Records for the task -
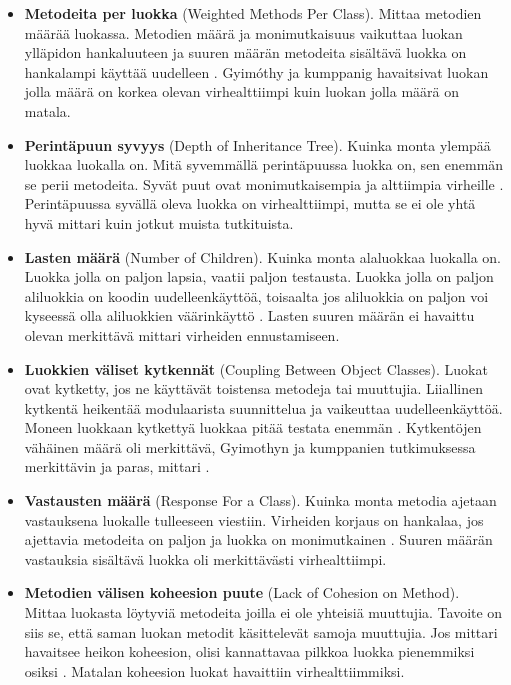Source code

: \documentclass[finnish]{tktltiki2}
\theoremstyle{definition}
\theoremstyle{remark}
\begin{document}
\begin{itemize}

  \item \textbf{Metodeita per luokka} (Weighted Methods Per Class). Mittaa metodien määrää luokassa. Metodien määrä ja monimutkaisuus vaikuttaa luokan ylläpidon hankaluuteen ja suuren määrän metodeita sisältävä luokka on hankalampi käyttää uudelleen \cite{Chidamber94}. Gyimóthy ja kumppanig havaitsivat luokan jolla määrä on korkea olevan virhealttiimpi kuin luokan jolla määrä on matala. \cite{Gyimothy05}

  \item \textbf{Perintäpuun syvyys} (Depth of Inheritance Tree). Kuinka monta ylempää luokkaa luokalla on. Mitä syvemmällä perintäpuussa luokka on, sen enemmän se perii metodeita. Syvät puut ovat monimutkaisempia ja alttiimpia virheille \cite{Chidamber94}. Perintäpuussa syvällä oleva luokka on virhealttiimpi, mutta se ei ole yhtä hyvä mittari kuin jotkut muista tutkituista. \cite{Gyimothy05}

  \item \textbf{Lasten määrä} (Number of Children). Kuinka monta alaluokkaa luokalla on. Luokka jolla on paljon lapsia, vaatii paljon testausta. Luokka jolla on paljon aliluokkia on koodin uudelleenkäyttöä, toisaalta jos aliluokkia on paljon voi kyseessä olla aliluokkien väärinkäyttö \cite{Chidamber94}. Lasten suuren määrän ei havaittu olevan merkittävä mittari virheiden ennustamiseen. \cite{Gyimothy05}

  \item \textbf{Luokkien väliset kytkennät} (Coupling Between Object Classes). Luokat ovat kytketty, jos ne käyttävät toistensa metodeja tai muuttujia. Liiallinen kytkentä heikentää modulaarista suunnittelua ja vaikeuttaa uudelleenkäyttöä. Moneen luokkaan kytkettyä luokkaa pitää testata enemmän \cite{Chidamber94}. Kytkentöjen vähäinen määrä oli merkittävä, Gyimothyn ja kumppanien tutkimuksessa merkittävin ja paras, mittari \cite{Gyimothy05}.

  \item \textbf{Vastausten määrä} (Response For a Class). Kuinka monta metodia ajetaan vastauksena luokalle tulleeseen viestiin. Virheiden korjaus on hankalaa, jos ajettavia metodeita on paljon ja luokka on monimutkainen \cite{Chidamber94}. Suuren määrän vastauksia sisältävä luokka oli merkittävästi virhealttiimpi. \cite{Gyimothy05}

  \item \textbf{Metodien välisen koheesion puute} (Lack of Cohesion on Method). Mittaa luokasta löytyviä metodeita joilla ei ole yhteisiä muuttujia. Tavoite on siis se, että saman luokan metodit käsittelevät samoja muuttujia. Jos mittari havaitsee heikon koheesion, olisi kannattavaa pilkkoa luokka pienemmiksi osiksi \cite{Chidamber94}. Matalan koheesion luokat havaittiin virhealttiimmiksi. \cite{Gyimothy05}


\end{itemize}
\end{document}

Your goal -
Among the lines above, find each one containing the string "enemmän" and copy it.

Task answer -
  \item \textbf{Perintäpuun syvyys} (Depth of Inheritance Tree). Kuinka monta ylempää luokkaa luokalla on. Mitä syvemmällä perintäpuussa luokka on, sen enemmän se perii metodeita. Syvät puut ovat monimutkaisempia ja alttiimpia virheille \cite{Chidamber94}. Perintäpuussa syvällä oleva luokka on virhealttiimpi, mutta se ei ole yhtä hyvä mittari kuin jotkut muista tutkituista. \cite{Gyimothy05}
  \item \textbf{Luokkien väliset kytkennät} (Coupling Between Object Classes). Luokat ovat kytketty, jos ne käyttävät toistensa metodeja tai muuttujia. Liiallinen kytkentä heikentää modulaarista suunnittelua ja vaikeuttaa uudelleenkäyttöä. Moneen luokkaan kytkettyä luokkaa pitää testata enemmän \cite{Chidamber94}. Kytkentöjen vähäinen määrä oli merkittävä, Gyimothyn ja kumppanien tutkimuksessa merkittävin ja paras, mittari \cite{Gyimothy05}.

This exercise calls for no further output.